Next Generation Software and Hardware Architecture Collaborative Optimization Revealed

Background

In August 2020, Function Compute (FC) added an innovative way to deploy functions in container mirror images. In December 2020, AWS Lambda held re:Invent. In June 2021, other domestic FaaS providers also announced a blockbuster feature allowing FaaS to support containers. Cold start has always been a pain point for FaaS. After the introduction of container mirror are dozens of times larger than the code compression packages, cold start deterioration has become the biggest concern for developers.

In the design phase of supporting container mirroring, Function Compute (FC) decided to make developers' experience using mirror image as if it were a code package (second-level resiliency), maintaining both ease of use and the ultimate resiliency of FaaS. Therefore, users no longer struggle with choices.
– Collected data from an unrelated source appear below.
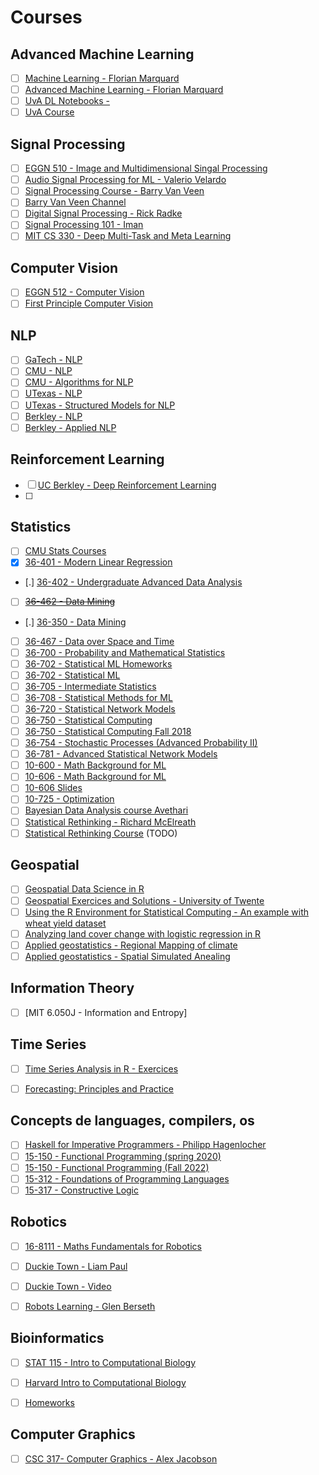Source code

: # Courses

## Advanced Machine Learning

- [ ] [Machine Learning - Florian Marquard](https://pad.gwdg.de/s/Machine_Learning_For_Physicists_2021#)
- [ ] [Advanced Machine Learning - Florian Marquard](https://pad.gwdg.de/s/2021_AdvancedMachineLearningForScience)
- [ ] [UvA DL Notebooks - ](https://uvadlc-notebooks.readthedocs.io/en/latest/index.html)
- [ ] [UvA Course](https://uvadlc.github.io/)

## Signal Processing

- [ ] [EGGN 510 - Image and Multidimensional Singal Processing](https://www.youtube.com/watch?v=rbY-JRQEDUU&list=PLyED3W677ALNv8Htn0f9Xh-AHe1aZPftv)
- [ ] [Audio Signal Processing for ML - Valerio Velardo](https://www.youtube.com/playlist?list=PL-wATfeyAMNqIee7cH3q1bh4QJFAaeNv0)
- [ ] [Signal Processing Course - Barry Van Veen](https://allsignalprocessing.com/course-introduction-information/)
- [ ] [Barry Van Veen Channel](https://www.youtube.com/playlist?list=PL-wATfeyAMNqIee7cH3q1bh4QJFAaeNv0)
- [ ] [Digital Signal Processing - Rick Radke](https://www.youtube.com/playlist?list=PLuh62Q4Sv7BUSzx5Jr8Wrxxn-U10qG1et)
- [ ] [Signal Processing 101 - Iman](https://www.youtube.com/playlist?list=PLJ-OcUCIty7evBmHvYRv66RcuziszpSFB)
- [ ] [MIT CS 330 - Deep Multi-Task and Meta Learning](https://cs330.stanford.edu/)

## Computer Vision

- [ ] [EGGN 512 - Computer Vision](https://www.youtube.com/watch?v=skaQfPQFSyY&list=PL4B3F8D4A5CAD8DA3)
- [ ] [First Principle Computer Vision](https://www.youtube.com/@firstprinciplesofcomputerv3258/playlists)

## NLP

- [ ] [GaTech - NLP](https://www.cc.gatech.edu/classes/AY2020/cs7650_spring/#schedule)
- [ ] [CMU - NLP](http://demo.clab.cs.cmu.edu/NLP/)
- [ ] [CMU - Algorithms for NLP](http://demo.clab.cs.cmu.edu/11711fa19/)
- [ ] [UTexas - NLP](https://www.cs.utexas.edu/~gdurrett/courses/fa2019/cs388.shtml)
- [ ] [UTexas - Structured Models for NLP](https://www.cs.utexas.edu/~gdurrett/courses/fa2017/cs395t.shtml)
- [ ] [Berkley - NLP](https://people.ischool.berkeley.edu/~dbamman/nlp20.html)
- [ ] [Berkley - Applied NLP](https://people.ischool.berkeley.edu/~dbamman/info256.html)

## Reinforcement Learning

- [ ] [UC Berkley - Deep Reinforcement Learning](http://rail.eecs.berkeley.edu/deeprlcourse/)
- [ ] 


## Statistics

- [ ] [CMU Stats Courses](https://www.coursicle.com/cmu/courses/STA/)
- [X] [36-401 - Modern Linear Regression](https://www.stat.cmu.edu/~larry/=stat401/)
- [.] [36-402 - Undergraduate Advanced Data Analysis](https://www.stat.cmu.edu/~cshalizi/uADA/19/)
- [ ] ~~[36-462 - Data Mining](https://www.stat.cmu.edu/~ryantibs/datamining/)~~
- [.] [36-350 - Data Mining](https://www.stat.cmu.edu/~cshalizi/350/)
- [ ] [36-467 - Data over Space and Time](https://www.stat.cmu.edu/~cshalizi/dst/18/)
- [ ] [36-700 - Probability and Mathematical Statistics](https://www.stat.cmu.edu/~jinglei/spring19.shtml)
- [ ] [36-702 - Statistical ML Homeworks](http://www.cs.cmu.edu/~10702/Calendar/calendar.html)
- [ ] [36-702 - Statistical ML](https://www.stat.cmu.edu/~ryantibs/statml/)
- [ ] [36-705 - Intermediate Statistics](https://www.stat.cmu.edu/~larry/=stat705/)
- [ ] [36-708 - Statistical Methods for ML](https://www.stat.cmu.edu/~larry/=sml/)
- [ ] [36-720 - Statistical Network Models](https://www.stat.cmu.edu/~cshalizi/networks/16-1/)
- [ ] [36-750 - Statistical Computing](https://36-750.github.io/)
- [ ] [36-750 - Statistical Computing Fall 2018](https://www.stat.cmu.edu/~ryantibs/statcomp-F18/)
- [ ] [36-754 - Stochastic Processes (Advanced Probability II)](https://www.stat.cmu.edu/~cshalizi/754/)
- [ ] [36-781 - Advanced Statistical Network Models](https://www.stat.cmu.edu/~cshalizi/networks/16-2/)
- [ ] [10-600 - Math Background for ML](https://www.youtube.com/watch?v=BpjlCKjWwrM&list=PL7y-1rk2cCsA339crwXMWUaBRuLBvPBCg&index=18)
- [ ] [10-606 - Math Background for ML](https://www.youtube.com/playlist?list=PL7y-1rk2cCsAqRtWoZ95z-GMcecVG5mzA)
- [ ] [10-606 Slides](https://www.cs.cmu.edu/~mgormley/courses/606-607-f18/schedule.html)
- [ ] [10-725 - Optimization](http://www.cs.cmu.edu/~ggordon/10725-F12/schedule.html)
- [ ] [Bayesian Data Analysis course Avethari](https://avehtari.github.io/BDA_course_Aalto/index.html)
- [ ] [Statistical Rethinking - Richard McElreath](https://civil.colorado.edu/~balajir/CVEN6833/bayes-resources/RM-StatRethink-Bayes.pdf)
- [ ] [Statistical Rethinking Course](https://github.com/rmcelreath/stat_rethinking_2023) (TODO)

## Geospatial

- [ ] [Geospatial Data Science in R](https://zia207.github.io/geospatial-r-github.io/index.html)
- [ ] [Geospatial Exercices and Solutions - University of Twente](https://www.css.cornell.edu/faculty/dgr2/teach/index.html#nanjing-normal-university)
- [ ] [Using the R Environment for Statistical Computing - An example with wheat yield dataset](https://www.css.cornell.edu/faculty/dgr2/_static/files/R_PDF/mhw.pdf)
- [ ] [Analyzing land cover change with logistic regression in R](https://www.css.cornell.edu/faculty/dgr2/_static/files/R_PDF/lcc.pdf)
- [ ] [Applied geostatistics - Regional Mapping of climate](https://www.css.cornell.edu/faculty/dgr2/_static/files/R_PDF/exRKGLS.pdf)
- [ ] [Applied geostatistics - Spatial Simulated Anealing](https://www.css.cornell.edu/faculty/dgr2/_static/files/R_PDF/exRKGLS.pdf)

## Information Theory

- [ ] [MIT 6.050J - Information and Entropy]


## Time Series


- [ ] [Time Series Analysis in R - Exercices](https://www.css.cornell.edu/faculty/dgr2/_static/files/R_PDF/exTSA.pdf)
- [ ] [Forecasting: Principles and Practice](https://otexts.com/fpp3/)


## Concepts de languages, compilers, os

- [ ] [Haskell for Imperative Programmers - Philipp Hagenlocher](https://www.youtube.com/playlist?list=PLe7Ei6viL6jGp1Rfu0dil1JH1SHk9bgDV)
- [ ] [15-150 - Functional Programming (spring 2020)](https://www.cs.cmu.edu/~me/courses/15-150-Spring2020/)
- [ ] [15-150 - Functional Programming (Fall 2022)](http://www.cs.cmu.edu/~15150/lect.html)
- [ ] [15-312 - Foundations of Programming Languages](https://www.cs.cmu.edu/~crary/312/index.html)
- [ ] [15-317 - Constructive Logic](http://www.cs.cmu.edu/~crary/317-f22/schedule.html)

## Robotics

- [ ] [16-8111 - Maths Fundamentals for Robotics](http://www.cs.cmu.edu/~me/courses/811/mathfund.html)
- [ ] [Duckie Town - Liam Paul](https://www.duckietown.org/guides/start-learning)
- [ ] [Duckie Town - Video](https://vimeo.com/showcase/8807247)
- [ ] [Robots Learning - Glen Berseth](https://neo-x.github.io/teaching/)



## Bioinformatics

- [ ] [STAT 115 - Intro to Computational Biology](https://www.youtube.com/playlist?list=PLeB-Dlq-v6taAXK6ZCGfqImrNWJzFt3p3)
- [ ] [Harvard Intro to Computational Biology](https://liulab-dfci.github.io/bioinfo-combio/)
- [ ] [Homeworks](https://github.com/stat115/Homework_2020)




## Computer Graphics

- [ ] [CSC 317- Computer Graphics - Alex Jacobson](https://github.com/alecjacobson/computer-graphics-csc317#lectureschedule)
The ideal user experience is that function calls can hardly feel the additional consumption of delay caused by the remote transmission of mirror data.

Optimizing mirror image acceleration cold start is divided into two methods: reducing the absolute delay and reducing the probability of cold start. Since the container mirror image was launched, we have used image acceleration technology to reduce the absolute latency in stages. This article introduces the use of Function Compute next-generation IaaS base to help reduce the absolute delay and the cold start frequency.

Optimization History

Take a mirror image as an example

First Generation Architecture: ECS Virtual Machine

Phase 1 (March 2021): Load on Demand, Reduce Data Transmission Service

Previously, the problem was the internal data of the mirror image was fully pulled before the image was started. As a result, useless mirror image data was downloaded completely, which took up too much preparation time. Therefore, our initial optimization direction is to ignore useless mirror data as much as possible to achieve on-demand loading. For this purpose, we achieve the technical details related to the improvement of the cold start of the Function Compute custom mirroring from minutes to seconds by omitting the time of pulling useless data by using the mirroring acceleration technology.

Phase 2 (June 2021): Record the I/O Track of the Container Instance Startup and Prefetch Mirror Image Data in Advance in Subsequent Instance Startup

We found that the I/O data access modes of function instances are highly consistent during container startup and initialization. According to the feature of the FaaS platform scheduling resources based on the application running mode, we recorded the desensitization data of the I/O trace when the function instance was started for the first time. In the subsequent instance startup, we used the trace data as a prompt to prefetch the mirror image data to the local in advance, reducing the cold start delay.

The preceding two acceleration optimizations reduce the absolute delay of cold start, but the traditional ECS VM will be recycled after being idle for some time. The cold start will be triggered again when a new machine is started again. Therefore, knowing how to reduce the frequency of cold start has become one of the key issues in the next stage.

Next-Generation Architecture: ECS Bare Metal Instance (X-Dragon) + microVM

When designing the next generation architecture, we consider solving the problem of cold start frequency but also pay attention to the impact of cache on startup delay. Therefore, we invented Serverless Caching. It can realize the co-optimization of software and hardware and build a data-driven, intelligent, and efficient cache system based on the characteristics of different storage services. This improves the experience of using Custom Container. The iteration time of the Function Compute backend X-Dragon is much longer than the idle recycle time of the ECS VM. For the user side, the hot start frequency is significantly increased, the cache is continuously retained on the X-Dragon machine after a cold start, and the cache hit rate can reach over 90%.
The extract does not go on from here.